HOW TO COMPLETE THIS TASK: Find how many lines below hold "OpenGL", and give that number as the entire answer.

Source texts of formatted documents
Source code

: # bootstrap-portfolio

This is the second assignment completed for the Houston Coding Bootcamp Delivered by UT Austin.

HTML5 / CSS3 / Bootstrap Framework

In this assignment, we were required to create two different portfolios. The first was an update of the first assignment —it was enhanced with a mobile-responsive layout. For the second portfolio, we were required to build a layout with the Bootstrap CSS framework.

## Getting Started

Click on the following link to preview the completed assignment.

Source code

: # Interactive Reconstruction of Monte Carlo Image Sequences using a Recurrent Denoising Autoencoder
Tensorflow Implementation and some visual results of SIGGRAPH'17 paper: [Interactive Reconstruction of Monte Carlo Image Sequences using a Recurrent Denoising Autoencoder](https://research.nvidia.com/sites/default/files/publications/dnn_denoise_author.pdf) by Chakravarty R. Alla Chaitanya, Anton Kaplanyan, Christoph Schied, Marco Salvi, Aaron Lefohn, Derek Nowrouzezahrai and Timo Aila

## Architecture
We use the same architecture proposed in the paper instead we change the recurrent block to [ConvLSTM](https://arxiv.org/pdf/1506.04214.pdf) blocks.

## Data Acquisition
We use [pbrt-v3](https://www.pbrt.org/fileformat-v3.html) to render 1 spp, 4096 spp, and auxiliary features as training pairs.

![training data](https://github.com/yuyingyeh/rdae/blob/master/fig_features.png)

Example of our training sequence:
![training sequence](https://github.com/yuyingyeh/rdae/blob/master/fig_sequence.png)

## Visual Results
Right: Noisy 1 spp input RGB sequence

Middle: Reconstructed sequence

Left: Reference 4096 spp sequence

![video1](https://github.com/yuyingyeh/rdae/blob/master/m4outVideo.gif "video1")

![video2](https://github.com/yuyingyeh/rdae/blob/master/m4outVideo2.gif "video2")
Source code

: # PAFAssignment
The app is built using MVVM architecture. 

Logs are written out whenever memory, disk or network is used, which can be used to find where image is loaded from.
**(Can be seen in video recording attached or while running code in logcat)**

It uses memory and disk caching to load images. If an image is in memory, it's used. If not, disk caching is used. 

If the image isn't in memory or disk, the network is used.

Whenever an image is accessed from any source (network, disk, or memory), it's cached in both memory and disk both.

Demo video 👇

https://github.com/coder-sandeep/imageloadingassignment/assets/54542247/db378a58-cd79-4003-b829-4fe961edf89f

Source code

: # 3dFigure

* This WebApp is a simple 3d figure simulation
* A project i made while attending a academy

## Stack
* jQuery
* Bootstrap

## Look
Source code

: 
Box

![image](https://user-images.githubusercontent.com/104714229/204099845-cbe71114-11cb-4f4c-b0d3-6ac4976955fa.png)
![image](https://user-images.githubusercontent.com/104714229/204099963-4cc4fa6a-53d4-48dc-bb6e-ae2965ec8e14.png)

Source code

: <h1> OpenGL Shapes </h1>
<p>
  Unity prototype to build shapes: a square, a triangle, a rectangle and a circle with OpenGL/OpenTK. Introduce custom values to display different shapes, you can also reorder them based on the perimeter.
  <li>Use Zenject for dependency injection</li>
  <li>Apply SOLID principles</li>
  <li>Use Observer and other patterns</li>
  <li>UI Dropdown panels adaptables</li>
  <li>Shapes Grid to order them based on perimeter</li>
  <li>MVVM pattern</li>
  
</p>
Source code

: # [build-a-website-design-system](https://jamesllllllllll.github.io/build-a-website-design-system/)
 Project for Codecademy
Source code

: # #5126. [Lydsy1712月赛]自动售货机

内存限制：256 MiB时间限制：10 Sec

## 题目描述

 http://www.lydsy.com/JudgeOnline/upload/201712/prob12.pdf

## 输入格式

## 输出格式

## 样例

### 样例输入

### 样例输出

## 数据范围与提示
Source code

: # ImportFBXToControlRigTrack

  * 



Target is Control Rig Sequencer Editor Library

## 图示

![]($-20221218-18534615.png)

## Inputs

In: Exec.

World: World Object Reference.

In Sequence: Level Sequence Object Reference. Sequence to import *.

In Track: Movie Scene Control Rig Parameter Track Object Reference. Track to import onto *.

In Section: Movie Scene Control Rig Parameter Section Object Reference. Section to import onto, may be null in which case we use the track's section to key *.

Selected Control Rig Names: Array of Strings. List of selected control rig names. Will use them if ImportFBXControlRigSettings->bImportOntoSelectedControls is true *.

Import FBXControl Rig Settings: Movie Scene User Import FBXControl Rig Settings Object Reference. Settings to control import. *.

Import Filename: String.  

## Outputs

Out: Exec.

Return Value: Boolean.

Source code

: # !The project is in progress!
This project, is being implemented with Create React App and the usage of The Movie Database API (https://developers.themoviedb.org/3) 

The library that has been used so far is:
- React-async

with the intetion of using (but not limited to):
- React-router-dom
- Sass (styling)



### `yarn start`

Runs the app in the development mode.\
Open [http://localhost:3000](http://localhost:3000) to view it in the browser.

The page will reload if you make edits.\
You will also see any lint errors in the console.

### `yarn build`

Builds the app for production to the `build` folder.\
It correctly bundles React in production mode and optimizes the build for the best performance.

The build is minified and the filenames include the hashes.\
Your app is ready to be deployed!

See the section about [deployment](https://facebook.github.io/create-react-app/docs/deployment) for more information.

SOLUTION: 2